Single by Joel Turner and the Modern Day Poets

from the album Joel Turner and the Modern Day Poets
- Released: 17 October 2005
- Recorded: 2004
- Genre: Hip hop
- Length: 4:07
- Label: Dream Dealers
- Songwriter(s): Joel Turner; Tim Turner; Chris Turner; Mefi Puni; Brian Bouro;
- Producer(s): Joel Turner; Craig Porteils;

Joel Turner and the Modern Day Poets singles chronology
| "Funk U Up" (2005) | "Respect" (2005) | "All Night Long" (2007) |

= Respect (Joel Turner song) =

"Respect" is the fourth single from Joel Turner and the Modern Day Poets' self-titled debut album. The verses are performed by the Modern Day Poets (MDP), with Turner contributing the chorus, bass and beatbox backing. A piano riff was supplied by Mefi Puni and Bryan Bouro.

The song is essentially a social comment on the lack of respect that exists within the hip hop community. It also alludes to the gang wars that have claimed the lives of several American rappers, and is a warning and a plea that the Australian hip hop scene does not follow suit.

On release, the single's video caused a slight controversy, as some people criticized the use of images of murdered rapper Tupac Shakur, which were interspersed with footage of Turner and MDP from previous video shoots and the 2005 West Coast Blues and Roots Festival.

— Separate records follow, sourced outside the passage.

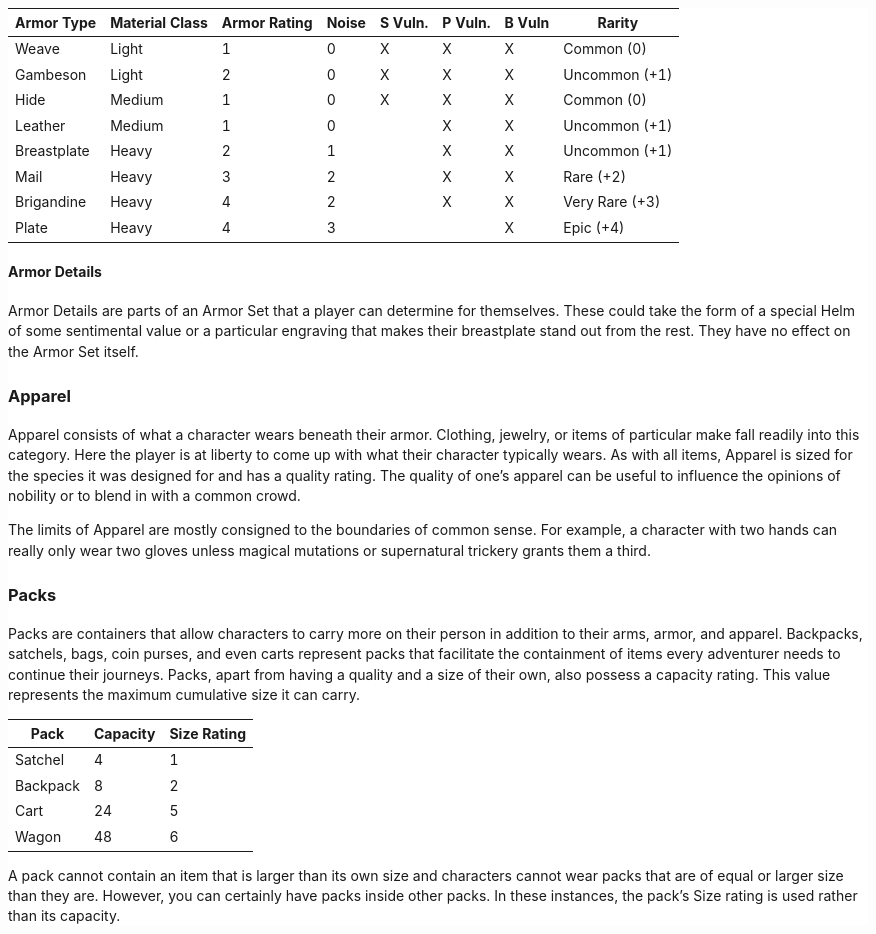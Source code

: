 | Armor Type  | Material Class | Armor Rating | Noise | S Vuln. | P Vuln. | B Vuln | Rarity         |
| ----------- | -------------- | ------------ | ----- | ------- | ------- | ------ | -------------- |
| Weave       | Light          | 1            | 0     | X       | X       | X      | Common (0)     |
| Gambeson    | Light          | 2            | 0     | X       | X       | X      | Uncommon (+1)  |
| Hide        | Medium         | 1            | 0     | X       | X       | X      | Common (0)     |
| Leather     | Medium         | 1            | 0     |         | X       | X      | Uncommon (+1)  |
| Breastplate | Heavy          | 2            | 1     |         | X       | X      | Uncommon (+1)  |
| Mail        | Heavy          | 3            | 2     |         | X       | X      | Rare (+2)      |
| Brigandine  | Heavy          | 4            | 2     |         | X       | X      | Very Rare (+3) |
| Plate       | Heavy          | 4            | 3     |         |         | X      | Epic (+4)      |

#### Armor Details
Armor Details are parts of an Armor Set that a player can determine for themselves. These could take the form of a special Helm of some sentimental value or a particular engraving that makes their breastplate stand out from the rest. They have no effect on the Armor Set itself.

### Apparel
Apparel consists of what a character wears beneath their armor. Clothing, jewelry, or items of particular make fall readily into this category. Here the player is at liberty to come up with what their character typically wears. As with all items, Apparel is sized for the species it was designed for and has a quality rating. The quality of one’s apparel can be useful to influence the opinions of nobility or to blend in with a common crowd.

The limits of Apparel are mostly consigned to the boundaries of common sense. For example, a character with two hands can really only wear two gloves unless magical mutations or supernatural trickery grants them a third.

### Packs
Packs are containers that allow characters to carry more on their person in addition to their arms, armor, and apparel. Backpacks, satchels, bags, coin purses, and even carts represent packs that facilitate the containment of items every adventurer needs to continue their journeys. Packs, apart from having a quality and a size of their own, also possess a capacity rating. This value represents the maximum cumulative size it can carry.

| Pack     | Capacity | Size Rating |
| -------- | -------- | ----------- |
| Satchel  | 4        | 1           |
| Backpack | 8        | 2           |
| Cart     | 24       | 5           |
| Wagon    | 48       | 6           |

A pack cannot contain an item that is larger than its own size and characters cannot wear packs that are of equal or larger size than they are. However, you can certainly have packs inside other packs. In these instances, the pack’s Size rating is used rather than its capacity.
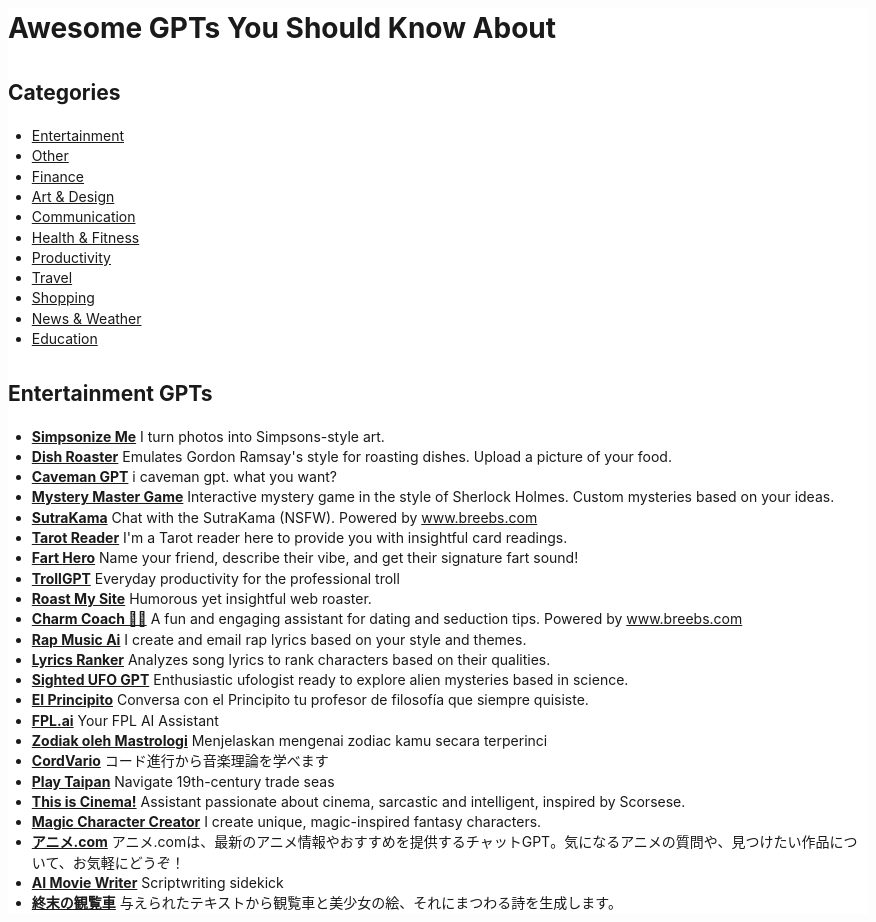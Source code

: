 # Awesome GPTs You Should Know About

## Categories

- [Entertainment](./entertainment.md)
- [Other](./readme.md)
- [Finance](./finance.md)
- [Art & Design](./art-&-design.md)
- [Communication](./communication.md)
- [Health & Fitness](./health-&-fitness.md)
- [Productivity](./productivity.md)
- [Travel](./travel.md)
- [Shopping](./shopping.md)
- [News & Weather](./news-&-weather.md)
- [Education](./education.md)

## Entertainment GPTs
- [**Simpsonize Me**](https://chat.openai.com/g/g-tcmMldCYy-simpsonize-me) I turn photos into Simpsons-style art.
- [**Dish Roaster**](https://chat.openai.com/g/g-nzZCfAQ0M-dish-roaster) Emulates Gordon Ramsay's style for roasting dishes. Upload a picture of your food.
- [**Caveman GPT**](https://chat.openai.com/g/g-6EER9RKH6-caveman-gpt) i caveman gpt. what you want?
- [**Mystery Master Game**](https://chat.openai.com/g/g-2a6lNaecu-sherlock-s-mystery-master) Interactive mystery game in the style of Sherlock Holmes. Custom mysteries based on your ideas.
- [**SutraKama**](https://chat.openai.com/g/g-UExFZjKrh-sutrakama) Chat with the SutraKama (NSFW). Powered by www.breebs.com
- [**Tarot Reader**](https://chat.openai.com/g/g-VwEcTiTDT-tarot-reader) I'm a Tarot reader here to provide you with insightful card readings.
- [**Fart Hero**](https://chat.openai.com/g/g-IDXGJ9gLk-fart-hero) Name your friend, describe their vibe, and get their signature fart sound!
- [**TrollGPT**](https://chat.openai.com/g/g-kbFHsdToN-trollgpt) Everyday productivity for the professional troll
- [**Roast My Site**](https://chat.openai.com/g/g-tFIQNvfZE-roast-my-site) Humorous yet insightful web roaster.
- [**Charm Coach 💋💘**](https://chat.openai.com/g/g-aErqmJyws-charm-coach) A fun and engaging assistant for dating and seduction tips. Powered by www.breebs.com
- [**Rap Music Ai**](https://chat.openai.com/g/g-zwuOLgG6b-rap-music-ai) I create and email rap lyrics based on your style and themes.
- [**Lyrics Ranker**](https://chat.openai.com/g/g-I0WREuXVM-lyrics-ranker) Analyzes song lyrics to rank characters based on their qualities.
- [**Sighted UFO GPT**](https://chat.openai.com/g/g-Hn3qFydP5-sighted-ufo-gpt) Enthusiastic ufologist ready to explore alien mysteries based in science.
- [**El Principito**](https://chat.openai.com/g/g-HULxUT669-el-principito) Conversa con el Principito tu profesor de filosofía que siempre quisiste.
- [**FPL.ai**](https://chat.openai.com/g/g-odT9zWo6h-fpl-ai) Your FPL AI Assistant
- [**Zodiak oleh Mastrologi**](https://chat.openai.com/g/g-qMlZfszSE-zodiak-oleh-mastrologi) Menjelaskan mengenai zodiac kamu secara terperinci
- [**CordVario**](https://chat.openai.com/g/g-GoEP6D9Qf-cordvario) コード進行から音楽理論を学べます
- [**Play Taipan**](https://chat.openai.com/g/g-ZdrdpNcA1-play-taipan) Navigate 19th-century trade seas
- [**This is Cinema!**](https://chat.openai.com/g/g-86q6zpKEO-cine-legend) Assistant passionate about cinema, sarcastic and intelligent, inspired by Scorsese.
- [**Magic Character Creator**](https://chat.openai.com/g/g-uQ8ku1cxa-magic-character-creator) I create unique, magic-inspired fantasy characters.
- [**アニメ.com**](https://chat.openai.com/g/g-a57mHQqjx-anime-com) アニメ.comは、最新のアニメ情報やおすすめを提供するチャットGPT。気になるアニメの質問や、見つけたい作品について、お気軽にどうぞ！
- [**AI Movie Writer**](https://chat.openai.com/g/g-yUlHYWfvm-ai-movie-writer) Scriptwriting sidekick
- [**終末の観覧車**](https://chat.openai.com/g/g-w6QyA2xES-zhong-mo-noguan-lan-che) 与えられたテキストから観覧車と美少女の絵、それにまつわる詩を生成します。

In addition, ABC video show Rage censored the lyric "When peeps knock on your door / And force you to the floor / Put a gun in your mouth / Blow your brains out all over the wall". Shortly after the video's release, a second clip for the song emerged in which most of the original content (including Shakur's likeness) was replaced with colour scenes of the group performing the tune for the camera.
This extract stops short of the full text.